Taylor is very calm and collected a bit emotional but over all not very confident in who he is and desi is a walking image of me. She spunky, and fun and always says whats on her mind, very confident in herself and what she can and will do, a great mini mommy to the daycare kids and always full of energy. I think that's maybe why I connect with her on so many levels. None the less I have a guilt associated with it. We all have guilt as moms for all kinds of things but this one seems to bug me the most. Like I should feel more connection with taylor, or is it cause he's gone all day and the moments that make me say awww aren't aas often as he's growing up. Don't get me wrong we have a wonderful relationship...better then most I know, but I feel guilty and I never know why. we talk about everything and hate to put it like this but experienced alot of life together, not necessarily me leading him through it but together. Not what i think is idea but its how it happened.

I know its not from a lack of love cause theres love there but I feel bad...like I feel bad cause I don't have those feelings of missing all the little things with him...does that make me a bad mom? I'd like to think not..I'm sure theres some of you out there who say it's exactly the same between your two children...and to that I say ...........BLAH-Good for you. Yes, that's just how mature I feel...lol. I just can't wrap my head around why I'm so much more emotional about the things that Desi does or says or goes through then I ever remember being with Taylor. Maybe I was and just have forgotten the little emotions I felt here and there over the last 10 years.

So, my questions to all of you is do you ever feel this way or is it just me. Do you ever feel guilty because you did more with one child then you were able to with another? Do you feel like your attachment is stronger to one child...notice I didn't say love as I believe I have just as much love for each child...just different attachments to each child if that makes sense and even if it doesn't its all I got.

Sunday, March 14, 2010

Single Mom's Dating

Being newly single for the first time in like almost 6 years I've found myself at a point to where I don't have answers or even suggestions for myself. i try to think what my answers have been or would be to a friend and coming up blank...

Whats the rules for dating as a single mom.

Do the kids meet the guy? If so do they meet him as a friend as in he's over to hang out and watch movies or wait until there's something serious?

How do you handle over night stays when you have kids? Or are you even suppose to have them?

I know for each person its very different as to what their comfortable with and what their not but its confusing to say the least. Can you show affection in front of your children. I always thought it was healthy for children to see 2 adults share love and tid bits of love...I'm not talking about straddling a guy and going to town but what about little kisses...and hugs...acceptable or not?

There's alot of uncharted waters I'm walking in here lately and not too sure how to go about it all but just testing things out to see how they go.
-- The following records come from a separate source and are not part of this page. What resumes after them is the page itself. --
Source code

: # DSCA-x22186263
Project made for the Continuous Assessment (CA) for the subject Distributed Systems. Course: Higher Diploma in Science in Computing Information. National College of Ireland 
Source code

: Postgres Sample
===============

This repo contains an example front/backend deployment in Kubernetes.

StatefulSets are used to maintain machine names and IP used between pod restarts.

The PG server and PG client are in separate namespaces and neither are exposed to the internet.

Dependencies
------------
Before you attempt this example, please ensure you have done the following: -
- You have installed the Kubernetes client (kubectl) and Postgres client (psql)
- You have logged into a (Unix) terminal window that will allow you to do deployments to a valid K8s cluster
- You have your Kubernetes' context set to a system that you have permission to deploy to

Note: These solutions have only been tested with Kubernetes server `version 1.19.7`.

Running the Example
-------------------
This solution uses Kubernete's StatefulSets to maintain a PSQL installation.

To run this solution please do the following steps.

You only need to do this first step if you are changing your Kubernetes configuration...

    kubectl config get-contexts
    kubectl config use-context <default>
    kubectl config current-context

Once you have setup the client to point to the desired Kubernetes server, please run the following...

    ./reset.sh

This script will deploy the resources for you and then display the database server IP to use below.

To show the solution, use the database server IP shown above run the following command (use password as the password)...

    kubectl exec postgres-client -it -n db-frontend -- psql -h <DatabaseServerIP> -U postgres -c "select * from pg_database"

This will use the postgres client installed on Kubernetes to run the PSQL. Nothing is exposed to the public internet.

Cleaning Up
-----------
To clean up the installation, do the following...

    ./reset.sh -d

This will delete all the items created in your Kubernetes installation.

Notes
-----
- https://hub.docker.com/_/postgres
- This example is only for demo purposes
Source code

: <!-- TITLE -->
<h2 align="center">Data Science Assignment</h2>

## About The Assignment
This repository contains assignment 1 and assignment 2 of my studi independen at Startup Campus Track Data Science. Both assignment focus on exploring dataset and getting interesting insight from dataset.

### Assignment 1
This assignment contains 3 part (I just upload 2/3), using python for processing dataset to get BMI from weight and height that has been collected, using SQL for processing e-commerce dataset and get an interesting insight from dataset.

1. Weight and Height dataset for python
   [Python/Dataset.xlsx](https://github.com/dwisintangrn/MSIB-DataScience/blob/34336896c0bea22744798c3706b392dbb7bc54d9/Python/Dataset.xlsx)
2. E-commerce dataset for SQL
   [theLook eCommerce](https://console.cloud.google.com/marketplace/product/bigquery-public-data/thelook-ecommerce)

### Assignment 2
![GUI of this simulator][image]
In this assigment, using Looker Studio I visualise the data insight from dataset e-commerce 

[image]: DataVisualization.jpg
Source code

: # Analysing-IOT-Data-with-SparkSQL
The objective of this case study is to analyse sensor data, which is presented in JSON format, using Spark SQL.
I was single when I met my X husband and only had Taylor but obviously the ways I went about things there were not the right way...lol

I'm interested to hear what the single moms out there have to say about this...how do you approach dating or sex for that matter....I'm just going to put that out there...cause I'm curious. So, whether your single or not I'm interested in your opions.

Odd tid-bits of this and that

The last few days have been filled with interesting things around my house. All interesting enough to make mention of right there but not necessarily write about it depth details. Going to make a few bullet notes to update all of u.

- To my dear Friend: your not a horrible mommy...kids do dumb things.....hahaha just think of all the dumb things u did as a child...lol...might not seem so bad then.

- The knot on my head is huge and sore...helpful note to others when falling on tiled floor covered in water in the bathroom grabbing the shower curtain is not the smartest of ideas...

This weekend was pretty uneventful for me personally. It's spring break for my son and with that comes the whines and moans of boredom...which I being a good mom saw coming a mile away. If the weather would pick up and be nice at least he'd have more options but its been pretty dreary here the last few days.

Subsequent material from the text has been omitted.